Problem requirements:
Repeat verbatim, and only, the lines of the data below, beginning at the line that contains "## Сповіщення" and stopping after the line that contains "резидентам приходить Push-сповіщення.".

• • • •

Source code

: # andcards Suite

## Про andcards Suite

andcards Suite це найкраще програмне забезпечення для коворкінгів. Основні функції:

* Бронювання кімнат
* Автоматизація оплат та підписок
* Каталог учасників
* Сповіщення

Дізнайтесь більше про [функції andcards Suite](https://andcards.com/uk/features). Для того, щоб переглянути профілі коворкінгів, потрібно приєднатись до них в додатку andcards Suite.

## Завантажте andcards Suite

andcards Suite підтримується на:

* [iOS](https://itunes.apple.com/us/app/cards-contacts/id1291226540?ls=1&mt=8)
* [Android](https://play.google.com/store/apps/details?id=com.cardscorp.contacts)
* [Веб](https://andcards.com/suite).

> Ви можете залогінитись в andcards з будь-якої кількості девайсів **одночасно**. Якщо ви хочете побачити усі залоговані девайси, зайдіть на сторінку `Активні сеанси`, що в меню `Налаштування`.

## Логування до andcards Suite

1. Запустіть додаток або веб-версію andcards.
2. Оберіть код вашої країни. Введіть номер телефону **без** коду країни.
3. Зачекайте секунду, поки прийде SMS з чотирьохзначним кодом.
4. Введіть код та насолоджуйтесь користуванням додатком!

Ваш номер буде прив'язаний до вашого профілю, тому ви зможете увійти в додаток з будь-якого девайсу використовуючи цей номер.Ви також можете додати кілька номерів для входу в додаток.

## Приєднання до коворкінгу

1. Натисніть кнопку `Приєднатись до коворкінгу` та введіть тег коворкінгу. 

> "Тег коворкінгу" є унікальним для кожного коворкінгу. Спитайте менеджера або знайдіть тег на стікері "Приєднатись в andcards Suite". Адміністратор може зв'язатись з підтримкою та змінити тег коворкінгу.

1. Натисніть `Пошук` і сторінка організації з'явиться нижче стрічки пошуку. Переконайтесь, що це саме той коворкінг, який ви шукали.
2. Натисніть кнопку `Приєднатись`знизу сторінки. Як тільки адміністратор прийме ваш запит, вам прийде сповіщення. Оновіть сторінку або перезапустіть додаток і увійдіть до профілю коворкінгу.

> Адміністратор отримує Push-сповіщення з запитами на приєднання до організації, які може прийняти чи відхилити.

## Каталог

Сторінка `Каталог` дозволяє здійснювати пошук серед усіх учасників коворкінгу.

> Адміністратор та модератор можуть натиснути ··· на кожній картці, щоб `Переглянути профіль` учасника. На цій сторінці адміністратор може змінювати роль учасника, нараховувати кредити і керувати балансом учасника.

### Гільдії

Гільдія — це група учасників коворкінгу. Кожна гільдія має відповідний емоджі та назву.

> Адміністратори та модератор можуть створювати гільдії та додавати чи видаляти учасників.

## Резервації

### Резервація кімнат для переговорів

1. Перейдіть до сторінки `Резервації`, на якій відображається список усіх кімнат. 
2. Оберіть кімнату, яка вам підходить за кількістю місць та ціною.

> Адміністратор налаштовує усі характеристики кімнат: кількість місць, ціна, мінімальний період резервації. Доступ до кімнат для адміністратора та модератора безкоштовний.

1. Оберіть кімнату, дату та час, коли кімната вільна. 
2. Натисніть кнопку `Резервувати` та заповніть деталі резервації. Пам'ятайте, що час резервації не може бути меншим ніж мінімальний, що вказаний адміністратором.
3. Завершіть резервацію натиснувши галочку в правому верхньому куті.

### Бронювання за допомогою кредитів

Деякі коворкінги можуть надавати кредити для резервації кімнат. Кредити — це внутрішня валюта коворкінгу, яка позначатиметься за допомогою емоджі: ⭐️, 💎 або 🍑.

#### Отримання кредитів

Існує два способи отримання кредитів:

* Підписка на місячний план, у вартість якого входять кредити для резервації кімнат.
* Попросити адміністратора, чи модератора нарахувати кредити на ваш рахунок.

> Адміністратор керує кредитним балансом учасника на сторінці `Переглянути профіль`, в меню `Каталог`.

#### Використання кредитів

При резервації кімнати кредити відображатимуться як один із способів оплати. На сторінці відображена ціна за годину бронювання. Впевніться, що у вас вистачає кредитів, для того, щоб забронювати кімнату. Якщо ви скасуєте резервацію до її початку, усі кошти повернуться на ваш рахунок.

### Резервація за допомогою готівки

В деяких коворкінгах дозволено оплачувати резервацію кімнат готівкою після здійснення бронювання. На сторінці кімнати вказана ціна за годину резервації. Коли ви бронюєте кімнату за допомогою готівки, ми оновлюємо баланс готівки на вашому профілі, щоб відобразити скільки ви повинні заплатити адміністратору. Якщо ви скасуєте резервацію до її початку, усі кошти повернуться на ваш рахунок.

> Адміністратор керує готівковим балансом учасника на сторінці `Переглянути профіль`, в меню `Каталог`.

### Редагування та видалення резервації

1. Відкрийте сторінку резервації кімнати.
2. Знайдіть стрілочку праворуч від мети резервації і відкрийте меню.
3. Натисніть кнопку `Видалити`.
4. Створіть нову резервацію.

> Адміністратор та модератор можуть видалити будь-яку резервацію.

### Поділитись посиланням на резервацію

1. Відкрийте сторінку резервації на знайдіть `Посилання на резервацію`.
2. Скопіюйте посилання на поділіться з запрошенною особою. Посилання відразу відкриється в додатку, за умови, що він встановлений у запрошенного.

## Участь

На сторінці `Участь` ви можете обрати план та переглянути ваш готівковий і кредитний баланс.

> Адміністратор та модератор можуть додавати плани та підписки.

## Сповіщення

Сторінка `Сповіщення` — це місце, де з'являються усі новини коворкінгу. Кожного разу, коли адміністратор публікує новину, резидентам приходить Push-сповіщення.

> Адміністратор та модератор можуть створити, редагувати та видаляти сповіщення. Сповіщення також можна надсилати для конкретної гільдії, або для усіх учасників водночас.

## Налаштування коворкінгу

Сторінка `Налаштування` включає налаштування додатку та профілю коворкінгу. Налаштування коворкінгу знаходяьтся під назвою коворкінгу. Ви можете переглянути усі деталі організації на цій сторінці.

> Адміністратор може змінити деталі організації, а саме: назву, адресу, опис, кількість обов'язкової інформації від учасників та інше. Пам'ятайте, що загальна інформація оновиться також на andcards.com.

• • • •

Your response:
## Сповіщення

Сторінка `Сповіщення` — це місце, де з'являються усі новини коворкінгу. Кожного разу, коли адміністратор публікує новину, резидентам приходить Push-сповіщення.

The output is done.